[What you are asked to do] Please copy out every line of the listing below in which the word "mbox" appears.

[Available data]
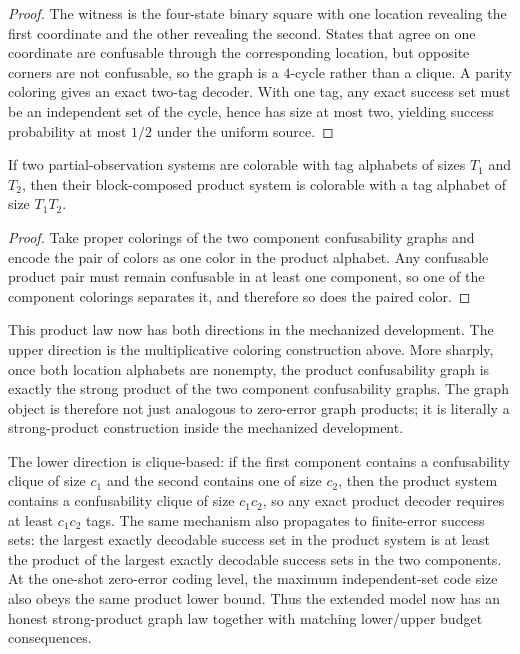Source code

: \begin{proof}
The witness is the four-state binary square with one location revealing the first coordinate and the other revealing the second. States that agree on one coordinate are confusable through the corresponding location, but opposite corners are not confusable, so the graph is a $4$-cycle rather than a clique. A parity coloring gives an exact two-tag decoder. With one tag, any exact success set must be an independent set of the cycle, hence has size at most two, yielding success probability at most $1/2$ under the uniform source.
\end{proof}

\begin{theorem}\label{thm:multifact-product}
If two partial-observation systems are colorable with tag alphabets of sizes $T_1$ and $T_2$, then their block-composed product system is colorable with a tag alphabet of size $T_1T_2$.
\end{theorem}

\begin{proof}
Take proper colorings of the two component confusability graphs and encode the pair of colors as one color in the product alphabet. Any confusable product pair must remain confusable in at least one component, so one of the component colorings separates it, and therefore so does the paired color.
\end{proof}

This product law now has both directions in the mechanized development. The upper direction is the multiplicative coloring construction above. More sharply, once both location alphabets are nonempty, the product confusability graph is exactly the strong product of the two component confusability graphs. The graph object is therefore not just analogous to zero-error graph products; it is literally a strong-product construction inside the mechanized development. 

The lower direction is clique-based: if the first component contains a confusability clique of size $c_1$ and the second contains one of size $c_2$, then the product system contains a confusability clique of size $c_1c_2$, so any exact product decoder requires at least $c_1c_2$ tags. The same mechanism also propagates to finite-error success sets: the largest exactly decodable success set in the product system is at least the product of the largest exactly decodable success sets in the two components. At the one-shot zero-error coding level, the maximum independent-set code size also obeys the same product lower bound. Thus the extended model now has an honest strong-product graph law together with matching lower/upper budget consequences.

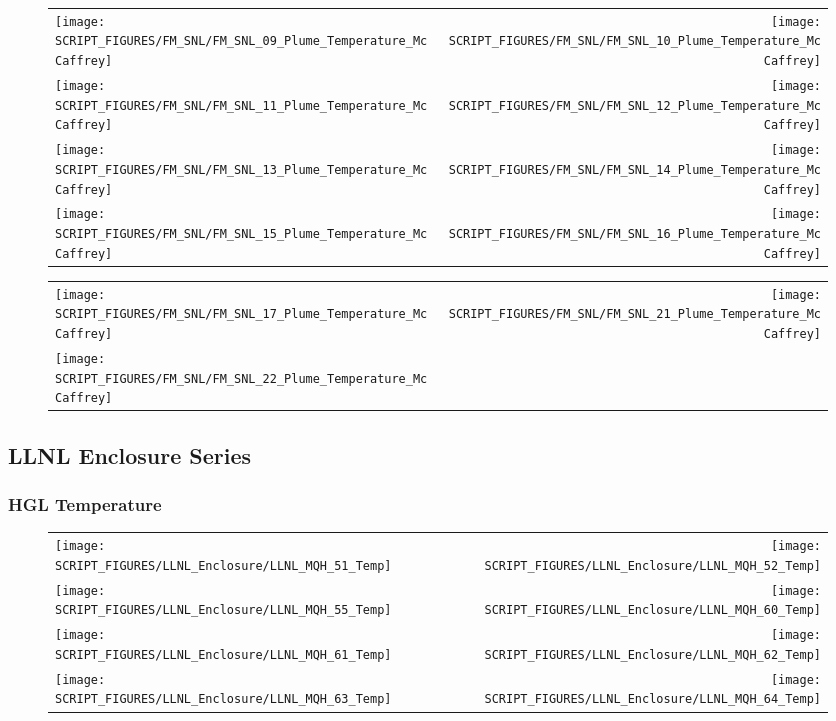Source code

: \begin{figure}[!ht]
\begin{tabular*}{\textwidth}{l@{\extracolsep{\fill}}r}
\texttt{[image: SCRIPT\_FIGURES/FM\_SNL/FM\_SNL\_09\_Plume\_Temperature\_McCaffrey]} &
\texttt{[image: SCRIPT\_FIGURES/FM\_SNL/FM\_SNL\_10\_Plume\_Temperature\_McCaffrey]} \\
\texttt{[image: SCRIPT\_FIGURES/FM\_SNL/FM\_SNL\_11\_Plume\_Temperature\_McCaffrey]} &
\texttt{[image: SCRIPT\_FIGURES/FM\_SNL/FM\_SNL\_12\_Plume\_Temperature\_McCaffrey]} \\
\texttt{[image: SCRIPT\_FIGURES/FM\_SNL/FM\_SNL\_13\_Plume\_Temperature\_McCaffrey]} &
\texttt{[image: SCRIPT\_FIGURES/FM\_SNL/FM\_SNL\_14\_Plume\_Temperature\_McCaffrey]} \\
\texttt{[image: SCRIPT\_FIGURES/FM\_SNL/FM\_SNL\_15\_Plume\_Temperature\_McCaffrey]} &
\texttt{[image: SCRIPT\_FIGURES/FM\_SNL/FM\_SNL\_16\_Plume\_Temperature\_McCaffrey]}
\end{tabular*}
\end{figure}

\begin{figure}[!ht]
\begin{tabular*}{\textwidth}{l@{\extracolsep{\fill}}r}
\texttt{[image: SCRIPT\_FIGURES/FM\_SNL/FM\_SNL\_17\_Plume\_Temperature\_McCaffrey]} &
\texttt{[image: SCRIPT\_FIGURES/FM\_SNL/FM\_SNL\_21\_Plume\_Temperature\_McCaffrey]} \\
\texttt{[image: SCRIPT\_FIGURES/FM\_SNL/FM\_SNL\_22\_Plume\_Temperature\_McCaffrey]}
\end{tabular*}
\end{figure}

\clearpage

\subsection{LLNL Enclosure Series}

\subsubsection{HGL Temperature}

\begin{figure}[!ht]
\begin{tabular*}{\textwidth}{l@{\extracolsep{\fill}}r}
\texttt{[image: SCRIPT\_FIGURES/LLNL\_Enclosure/LLNL\_MQH\_51\_Temp]} &
\texttt{[image: SCRIPT\_FIGURES/LLNL\_Enclosure/LLNL\_MQH\_52\_Temp]} \\
\texttt{[image: SCRIPT\_FIGURES/LLNL\_Enclosure/LLNL\_MQH\_55\_Temp]} &
\texttt{[image: SCRIPT\_FIGURES/LLNL\_Enclosure/LLNL\_MQH\_60\_Temp]} \\
\texttt{[image: SCRIPT\_FIGURES/LLNL\_Enclosure/LLNL\_MQH\_61\_Temp]} &
\texttt{[image: SCRIPT\_FIGURES/LLNL\_Enclosure/LLNL\_MQH\_62\_Temp]} \\
\texttt{[image: SCRIPT\_FIGURES/LLNL\_Enclosure/LLNL\_MQH\_63\_Temp]} &
\texttt{[image: SCRIPT\_FIGURES/LLNL\_Enclosure/LLNL\_MQH\_64\_Temp]}
\end{tabular*}
\end{figure}

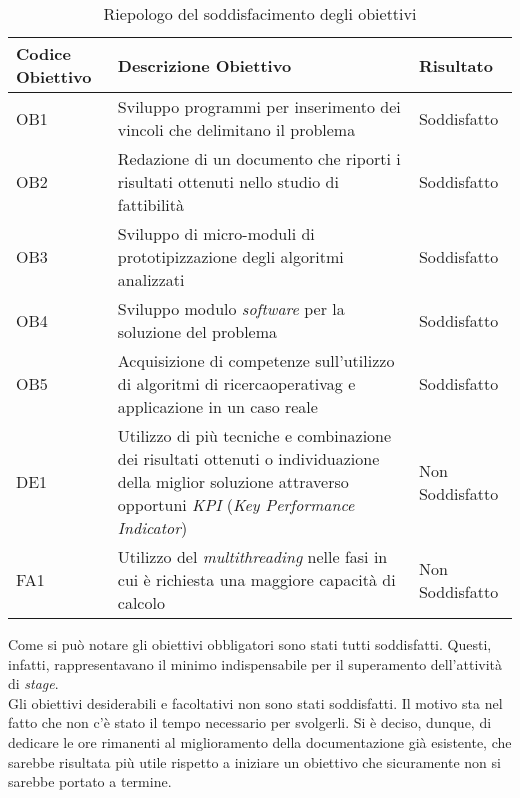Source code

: \begin{center}
    \begin{longtable}{m{3cm}m{9cm}m{2cm}}
    \caption{Riepologo del soddisfacimento degli obiettivi}
    \label{tab:raggiungimento-obiettivi}
    \\ \hline
    \centering \textbf{Codice Obiettivo} & \centering \textbf{Descrizione Obiettivo} & \centering \textbf{Risultato} \arraybackslash \\
    \hline
    \centering OB1 & Sviluppo programmi per inserimento
    dei vincoli che delimitano il problema & \centering Soddisfatto \arraybackslash \\
    \hline
    \centering OB2 & Redazione di un documento che riporti
    i risultati ottenuti nello studio di fattibilità & \centering Soddisfatto \arraybackslash \\
    \hline
    \centering OB3 & Sviluppo di micro-moduli di prototipizzazione degli algoritmi analizzati & \centering Soddisfatto \arraybackslash \\
    \hline
    \centering OB4 & Sviluppo modulo \textit{software} per
    la soluzione del problema & \centering Soddisfatto \arraybackslash \\
    \hline
    \centering OB5 & Acquisizione di competenze sull’utilizzo
    di algoritmi di \gls{ricercaoperativag} e
    applicazione in un caso reale & \centering Soddisfatto \arraybackslash \\
    \hline
    \centering DE1 & Utilizzo di più tecniche e combinazione dei risultati
    ottenuti o individuazione della miglior soluzione attraverso
    opportuni \textit{KPI} (\textit{Key Performance Indicator}) & \centering Non Soddisfatto \arraybackslash \\
    \hline
    \centering FA1 & Utilizzo del \textit{multithreading}
    nelle fasi in cui è richiesta una
    maggiore capacità di calcolo & \centering Non Soddisfatto \arraybackslash \\
    \hline
    \end{longtable}
\end{center}%

\noindent Come si può notare gli obiettivi obbligatori
sono stati tutti soddisfatti. Questi, infatti, rappresentavano
il minimo indispensabile per il superamento dell'attività di \textit{stage}.\\
Gli obiettivi desiderabili e facoltativi non sono stati soddisfatti.
Il motivo sta nel fatto che non c'è stato il tempo necessario per svolgerli.
Si è deciso, dunque, di dedicare le ore rimanenti
al miglioramento della documentazione già esistente, che sarebbe risultata
più utile rispetto a iniziare un obiettivo che sicuramente non si sarebbe portato a termine.

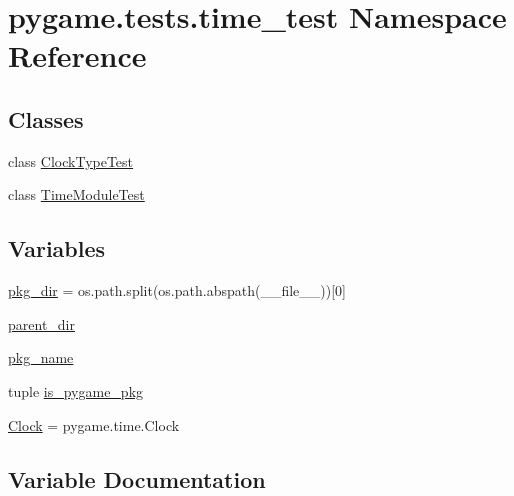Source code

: \hypertarget{namespacepygame_1_1tests_1_1time__test}{}\section{pygame.\+tests.\+time\+\_\+test Namespace Reference}
\label{namespacepygame_1_1tests_1_1time__test}
\subsection*{Classes}
\begin{DoxyCompactItemize}
\item 
class \hyperlink{classpygame_1_1tests_1_1time__test_1_1_clock_type_test}{Clock\+Type\+Test}
\item 
class \hyperlink{classpygame_1_1tests_1_1time__test_1_1_time_module_test}{Time\+Module\+Test}
\end{DoxyCompactItemize}
\subsection*{Variables}
\begin{DoxyCompactItemize}
\item 
\hyperlink{namespacepygame_1_1tests_1_1time__test_a709de30136c0af2af5ed69f0ffe5d776}{pkg\+\_\+dir} = os.\+path.\+split(os.\+path.\+abspath(\+\_\+\+\_\+file\+\_\+\+\_\+))\mbox{[}0\mbox{]}
\item 
\hyperlink{namespacepygame_1_1tests_1_1time__test_aa9aa6eaaf073c5256e9aea08600a3b38}{parent\+\_\+dir}
\item 
\hyperlink{namespacepygame_1_1tests_1_1time__test_af59b38745446db91699e82e70fe3c0b8}{pkg\+\_\+name}
\item 
tuple \hyperlink{namespacepygame_1_1tests_1_1time__test_a1603297900eedd8a25b99f6fe05ad96b}{is\+\_\+pygame\+\_\+pkg}
\item 
\hyperlink{namespacepygame_1_1tests_1_1time__test_af36645654fe5a1ced9d116b769226cfd}{Clock} = pygame.\+time.\+Clock
\end{DoxyCompactItemize}


\subsection{Variable Documentation}
\mbox{\label{namespacepygame_1_1tests_1_1time__test_af36645654fe5a1ced9d116b769226cfd}}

[Answer to the exercise]
\hyperlink{namespacepygame_1_1tests_1_1time__test_a709de30136c0af2af5ed69f0ffe5d776}{pkg\+\_\+dir} = os.\+path.\+split(os.\+path.\+abspath(\+\_\+\+\_\+file\+\_\+\+\_\+))\mbox{[}0\mbox{]}
\mbox{\label{namespacepygame_1_1tests_1_1time__test_af36645654fe5a1ced9d116b769226cfd}}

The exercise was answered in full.